> **Task instructions**
Return exactly the lines of the records below, starting at the line that contains "1. Data Ingestion Service: Runs" and ending at the line that contains "others are idle?", with both of those lines kept.

> **Working data**
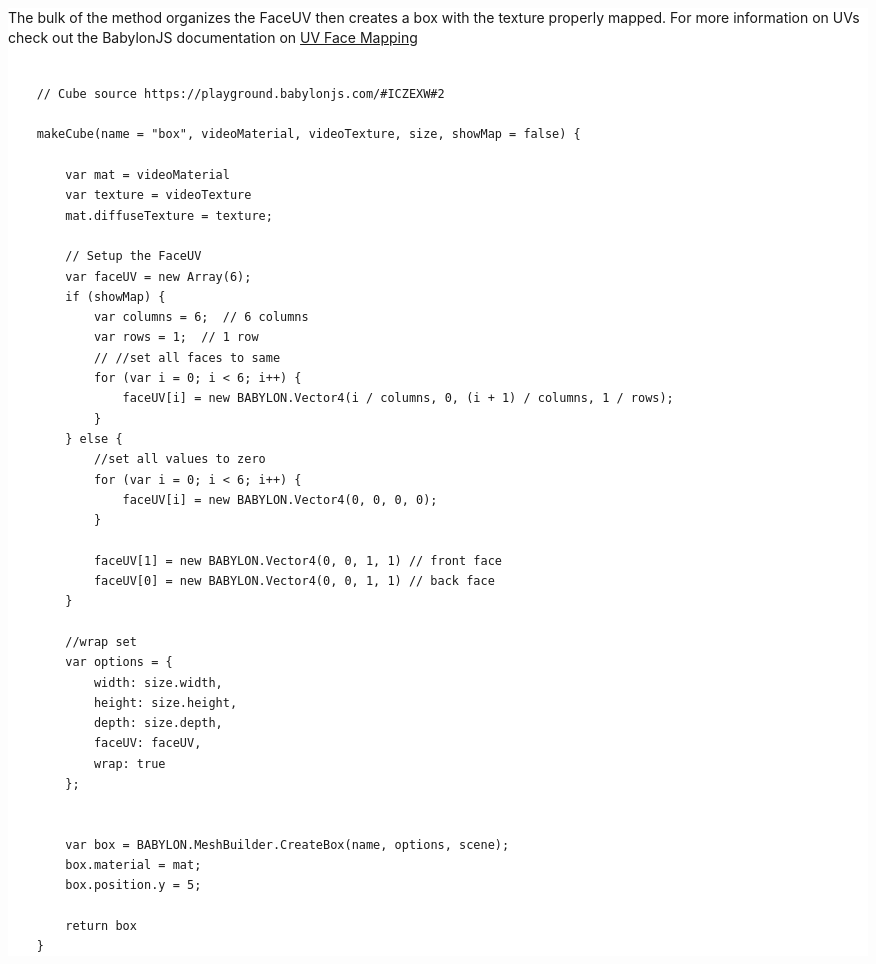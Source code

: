 The bulk of the method organizes the FaceUV then creates a box with the texture properly mapped.  For more information on UVs check out the BabylonJS documentation on [UV Face Mapping](https://doc.babylonjs.com/divingDeeper/materials/using/texturePerBoxFace)

```
 
    // Cube source https://playground.babylonjs.com/#ICZEXW#2

    makeCube(name = "box", videoMaterial, videoTexture, size, showMap = false) {

        var mat = videoMaterial
        var texture = videoTexture
        mat.diffuseTexture = texture;

        // Setup the FaceUV
        var faceUV = new Array(6);
        if (showMap) {
            var columns = 6;  // 6 columns
            var rows = 1;  // 1 row
            // //set all faces to same
            for (var i = 0; i < 6; i++) {
                faceUV[i] = new BABYLON.Vector4(i / columns, 0, (i + 1) / columns, 1 / rows);
            }
        } else {
            //set all values to zero
            for (var i = 0; i < 6; i++) {
                faceUV[i] = new BABYLON.Vector4(0, 0, 0, 0);
            }

            faceUV[1] = new BABYLON.Vector4(0, 0, 1, 1) // front face 
            faceUV[0] = new BABYLON.Vector4(0, 0, 1, 1) // back face
        }

        //wrap set
        var options = {
            width: size.width,
            height: size.height,
            depth: size.depth,
            faceUV: faceUV,
            wrap: true
        };


        var box = BABYLON.MeshBuilder.CreateBox(name, options, scene);
        box.material = mat;
        box.position.y = 5;

        return box
    }
```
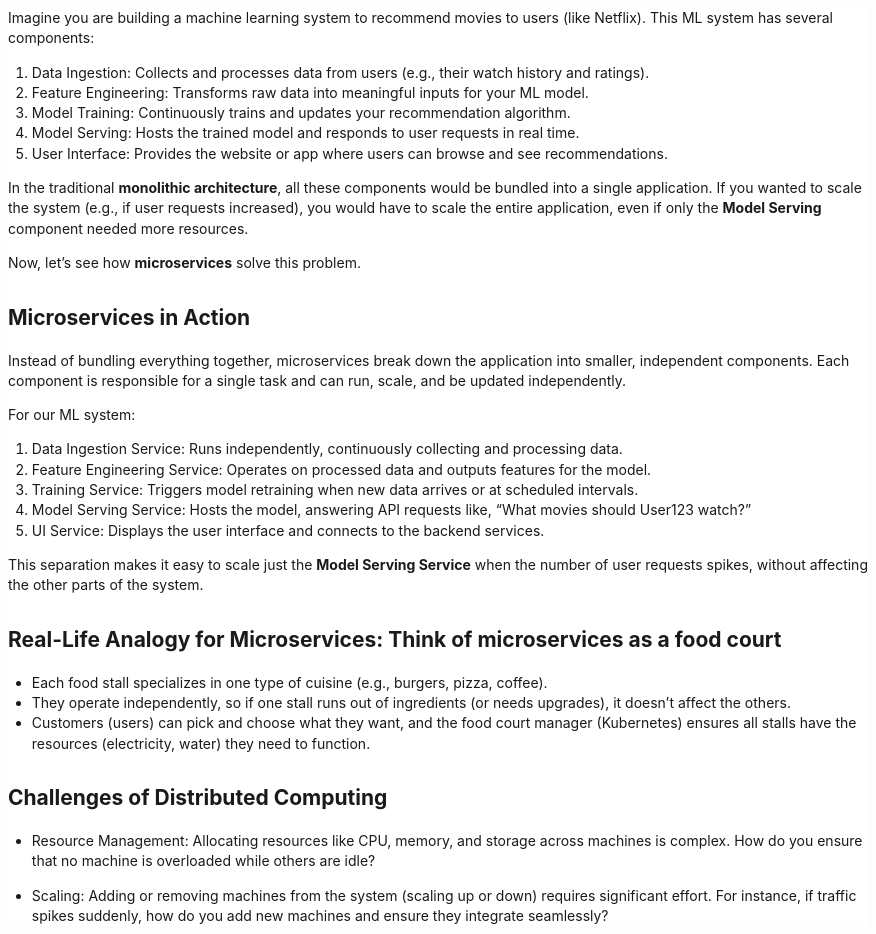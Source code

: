 Imagine you are building a machine learning system to recommend movies to users (like Netflix). This ML system has several components:

1. Data Ingestion: Collects and processes data from users (e.g., their watch history and ratings).  
2. Feature Engineering: Transforms raw data into meaningful inputs for your ML model.  
3. Model Training: Continuously trains and updates your recommendation algorithm.  
4. Model Serving: Hosts the trained model and responds to user requests in real time.  
5. User Interface: Provides the website or app where users can browse and see recommendations.

In the traditional **monolithic architecture**, all these components would be bundled into a single application. If you wanted to scale the system (e.g., if user requests increased), you would have to scale the entire application, even if only the **Model Serving** component needed more resources.

Now, let’s see how **microservices** solve this problem.


## **Microservices in Action**

Instead of bundling everything together, microservices break down the application into smaller, independent components. Each component is responsible for a single task and can run, scale, and be updated independently.  

For our ML system:  
1. Data Ingestion Service: Runs independently, continuously collecting and processing data.  
2. Feature Engineering Service: Operates on processed data and outputs features for the model.  
3. Training Service: Triggers model retraining when new data arrives or at scheduled intervals.  
4. Model Serving Service: Hosts the model, answering API requests like, “What movies should User123 watch?”  
5. UI Service: Displays the user interface and connects to the backend services.

This separation makes it easy to scale just the **Model Serving Service** when the number of user requests spikes, without affecting the other parts of the system.



## **Real-Life Analogy for Microservices**: Think of microservices as a food court

- Each food stall specializes in one type of cuisine (e.g., burgers, pizza, coffee).  
- They operate independently, so if one stall runs out of ingredients (or needs upgrades), it doesn’t affect the others.
- Customers (users) can pick and choose what they want, and the food court manager (Kubernetes) ensures all stalls have the resources (electricity, water) they need to function.




## **Challenges of Distributed Computing**

* Resource Management: Allocating resources like CPU, memory, and storage across machines is complex. How do you ensure that no machine is overloaded while others are idle?

* Scaling: Adding or removing machines from the system (scaling up or down) requires significant effort. For instance, if traffic spikes suddenly, how do you add new machines and ensure they integrate seamlessly?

> **Result of this task**
1. Data Ingestion Service: Runs independently, continuously collecting and processing data.  
2. Feature Engineering Service: Operates on processed data and outputs features for the model.  
3. Training Service: Triggers model retraining when new data arrives or at scheduled intervals.  
4. Model Serving Service: Hosts the model, answering API requests like, “What movies should User123 watch?”  
5. UI Service: Displays the user interface and connects to the backend services.

This separation makes it easy to scale just the **Model Serving Service** when the number of user requests spikes, without affecting the other parts of the system.



## **Real-Life Analogy for Microservices**: Think of microservices as a food court

- Each food stall specializes in one type of cuisine (e.g., burgers, pizza, coffee).  
- They operate independently, so if one stall runs out of ingredients (or needs upgrades), it doesn’t affect the others.
- Customers (users) can pick and choose what they want, and the food court manager (Kubernetes) ensures all stalls have the resources (electricity, water) they need to function.




## **Challenges of Distributed Computing**

* Resource Management: Allocating resources like CPU, memory, and storage across machines is complex. How do you ensure that no machine is overloaded while others are idle?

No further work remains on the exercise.